At issue were claims by Ramos, who is acting as his own attorney, that he never received the book “All Religions are One” by Jeffery Moses. The book was mailed by a third party to him twice, Ramos claims in the suit.

But Bolden, in his nine-page ruling on Monday, went through each claim by Ramos and dismissed them.

With regard to Ramos’ First Amendment rights, Bolden said the plaintiff needed to show he “sincerely holds a particular belief, that the belief is religious in nature, and that the challenged action substantially burdened his exercise of that belief.”

“He has failed to do so,” the judge found.

Furthermore, Bolden wrote: “Mr. Ramos makes no reference to his religion or religious practices at all. Absent any allegations suggesting that Mr. Ramos’ ability to exercise his religious beliefs has been burdened, he fails to state a First Amendment claim.”

Bolden also found that Ramos failed to say who, specifically, might be responsible for him not getting his mail. In addition, the judge said, Ramos’ Fourth Amendment claims were not adequately pleaded.

“Although the Supreme Court has recognized that a person, while incarcerated, possesses a legitimate expectation of privacy, severely curtailed as it may be, Mr. Ramos has failed to plead sufficient factual matter to give rise to a claim under the Fourth Amendment,” Bolden wrote. “Mr. Ramos alleges no facts indicating that the book actually arrived at the correctional facility, much less that, upon the book’s arrival at the correctional facility, someone took the book and refused to deliver it to him. Thus, Mr. Ramos has not named any person responsible for allegedly seizing the book in question.”

According to DeVaughn Ward, a Hartford solo practitioner whose specialty includes prisoner rights, inmates often do not get mail sent to them.

“Getting mail for prisoners is difficult,” Ward said Tuesday. “The Department of Correction reads every piece of mail that goes in and goes out. Through my practice, I routinely have clients who allege they do not get their mail. I’ve mailed clients things and it never gets to them. It’s a real and persistent problem.”

Ward said he’d encourage Ramos to file the amended complaint.

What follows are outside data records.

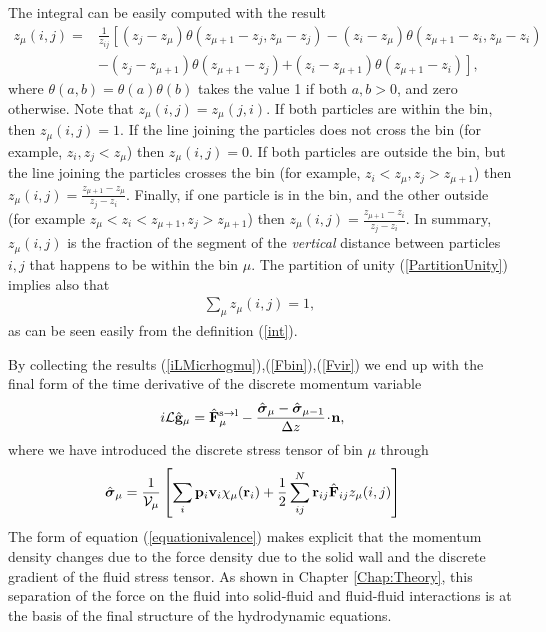 \documentclass[b5paper,openright,10pt]{book}
\newcommand{\esc}{\!\cdot\!}
\begin{document}
The integral can be easily computed with the result
\begin{align}
 z_\mu(i,j)=&\frac{1}{z_{ij}}\left[(z_j-z_\mu) \theta(z_{\mu+1}-z_{j},z_\mu-z_{j} )\right.
-(z_i-z_\mu) \theta(z_{\mu+1}-z_i,z_\mu-z_i)
\nonumber\\
&-(z_{j}-z_{\mu+1}) \theta(z_{\mu+1}-z_{j})
\left.+(z_i-z_{\mu+1}) \theta (z_{\mu+1}-z_i)\right],
\label{geoFactor}
\end{align}
where  $\theta(a,b)=\theta(a)\theta(b)$  takes  the value  1  if  both
$a,b>0$, and  zero otherwise.  Note that  $z_\mu(i,j)=z_\mu(j,i)$.  If
both particles are within the bin,  then $ z_\mu(i,j)=1$.  If the line
joining  the   particles  does  not   cross  the  bin   (for  example,
$z_i,z_j<z_\mu$) then  $z_\mu(i,j)=0$.  If both particles  are outside
the  bin, but  the line  joining the  particles crosses  the bin  (for
example,                $z_i<z_\mu,z_j>z_{\mu+1}$)                then
$z_\mu(i,j)=\frac{z_{\mu+1}-z_\mu}{z_j-z_i}$. Finally, if one particle
is   in    the   bin,   and    the   other   outside    (for   example
$z_\mu<z_i<z_{\mu+1},               z_j>z_{\mu+1}$)               then
$z_\mu(i,j)=\frac{z_{\mu+1}-z_i}{z_j-z_i}$.  In  summary, $z_\mu(i,j)$
is  the fraction  of  the segment  of  the \textit{vertical}  distance
between particles $i,j$ that happens to  be within the bin $\mu$. 
The  partition  of unity  (\ref{PartitionUnity})
implies also that
\begin{align}
  \sum_\mu z_{\mu}(i,j) =1,
\label{zmu1}
\end{align}
as can be seen easily from the definition (\ref{int}).

By                collecting                the                results
(\ref{iLMicrhogmu}),(\ref{Fbin}),(\ref{Fvir}) we end  up
with the final form of the time derivative of the discrete momentum variable
\begin{align}
  i{\cal L}\hat{\bf g}_\mu &=\hat{\bf F}_\mu^{\rm s\to l}-\frac{\hat{\boldsymbol{\sigma}}_\mu-\hat{\boldsymbol{\sigma}}_{\mu-1}}{\Delta z}\esc{\bf n},
\label{equationivalence}
\end{align}
where we have introduced the discrete stress tensor of bin $\mu$ through
\begin{align}
 \hat{ \boldsymbol{\sigma}}_{\mu}
&=
\frac{1}{{\cal V}_\mu} \left[\sum_i{\bf p}_i{\bf v}_i\chi_\mu({\bf r}_i)
+\frac{1}{2}\sum^{N}_{ij}{\bf r}_{ij}\hat{\bf F}_{ij}z_\mu(i,j)\right]
\label{sbin}
\end{align}
The form of  equation (\ref{equationivalence}) makes explicit  that the momentum
density changes due to the force density due to the solid wall and the
discrete gradient of  the fluid stress tensor. As shown in Chapter \ref{Chap:Theory}, this  separation of the
force on the fluid into  solid-fluid and fluid-fluid interactions is at
the basis of the final structure of the hydrodynamic equations.
\end{document}
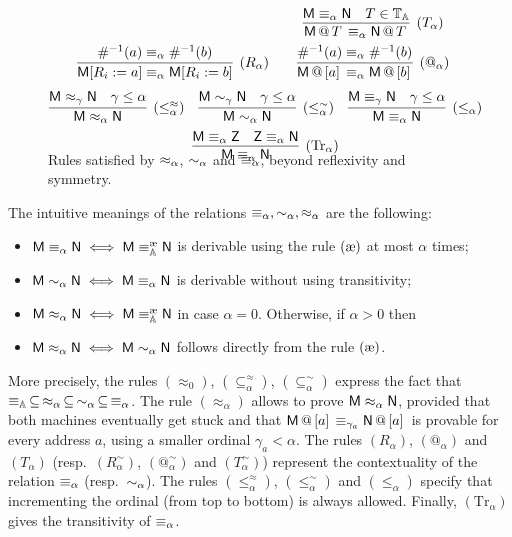 \begin{defi}
\begin{figure}
\begin{gather*}
\begin{array}{ccc}
	&&
	\infer[(T_\alpha)]{\appT{\mM}{T}\eq\appT{\mN}{T}}{\mM\eq \mN&T\in\Tapes}\\[3pt]
	\infer[(R_\alpha)]{\mM\repl{R_i}{a}\eq\mM\repl{R_i}{b}}{\Lookinv a\eq \Lookinv b}
	&&
	\infer[(@_\alpha)]{\append{\mM}{a}\eq\append{\mM}{b}}{\Lookinv a\eq \Lookinv b}\\[3pt]
\end{array}~\\
\infer[(\le^\approx_\alpha)]{\mM \pesc \mN}{\mM\pesc[\gamma]\mN&\gamma \le \alpha}
\quad
\infer[(\le^\sim_\alpha)]{\mM \svirg \mN}{\mM\svirg[\gamma]\mN&\gamma \le \alpha}
\quad
\infer[(\le_\alpha)]{\mM \eq \mN}{\mM\eq[\gamma]\mN&\gamma \le \alpha}
\\
\infer[(\mathrm{Tr}_\alpha)]{\mM \eq \mN}{\mM\eq\mZ&\mZ\eq\mN}\\[-5ex]
\end{gather*}
\caption{Rules satisfied by $\pesc$, $\svirg$ and $\eq$, beyond reflexivity and symmetry.}\label{fig:Pesiolino}
\end{figure}
\end{defi}
The intuitive meanings of the relations $\eq,\svirg,\pesc$ are the following:
\begin{itemize}
\item $\mM\eq\mN\iff\mM\equivea\mN$ is derivable using the rule $\extrule$ at most $\alpha$ times;
\item $\mM\svirg\mN\iff\mM\eq\mN$ is derivable without using transitivity;
\item $\mM\pesc\mN\iff\mM\equivea\mN$ in case $\alpha = 0$. Otherwise, if $\alpha>0$ then
\item $\mM\pesc\mN\iff\mM\svirg\mN$ follows directly from the rule $\extrule$.
\end{itemize}

\noindent
More precisely, the rules $(\approx_0)$, $(\subseteq^{\approx}_\alpha)$, $(\subseteq^{\sim}_\alpha)$ express the fact that $\equiva\,\subseteq\,\pesc\,\subseteq\,\svirg\,\subseteq\,\eq$.
The rule $(\approx_\alpha)$ allows to prove $\mM \pesc \mN$, provided that both machines eventually get stuck and that $\appT{\mM}{[a]} \eq[\gamma_a] \appT{\mN}{[a]}$ is provable for every address $a$, using a smaller ordinal $\gamma_a < \alpha$.
The rules $(R_\alpha)$, $(@_\alpha)$ and $(T_\alpha)$ (resp.\ $(R_\alpha^\sim)$, $(@_\alpha^\sim)$ and $(T_\alpha^\sim)$) represent the contextuality of the relation $\eq$ (resp.\ $\svirg$).
The rules $(\le^\approx_\alpha)$, $(\le^\sim_\alpha)$ and $(\le_\alpha)$ specify that incrementing the ordinal (from top to bottom) is always allowed.
Finally, $(\mathrm{Tr}_\alpha)$ gives the transitivity of $\eq$.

“At this point, he should be able to ascertain what guards might have opened the mail,” the attorney said. “But at the same time, conducting discovery for any prison inmate is very difficult.”

From his perspective, attorney Jamie Sullivan, a managing partner with Hartford’s Howard Kohn Sprague & FitzGerald, believes Bolden was correct.

“It appears the complaint was not sufficiently pled to support a religious discrimination claim,” Sullivan said. “The judge left it open for him to make a prima facie case, which has not happened yet.”

Andrius Banevicius, who is with the public information office at the Department of Correction, declined to comment Tuesday. The governor’s office referred all calls to the office of the Connecticut Attorney General. Jacyln Severance, a spokeswoman for that office, also declined to comment.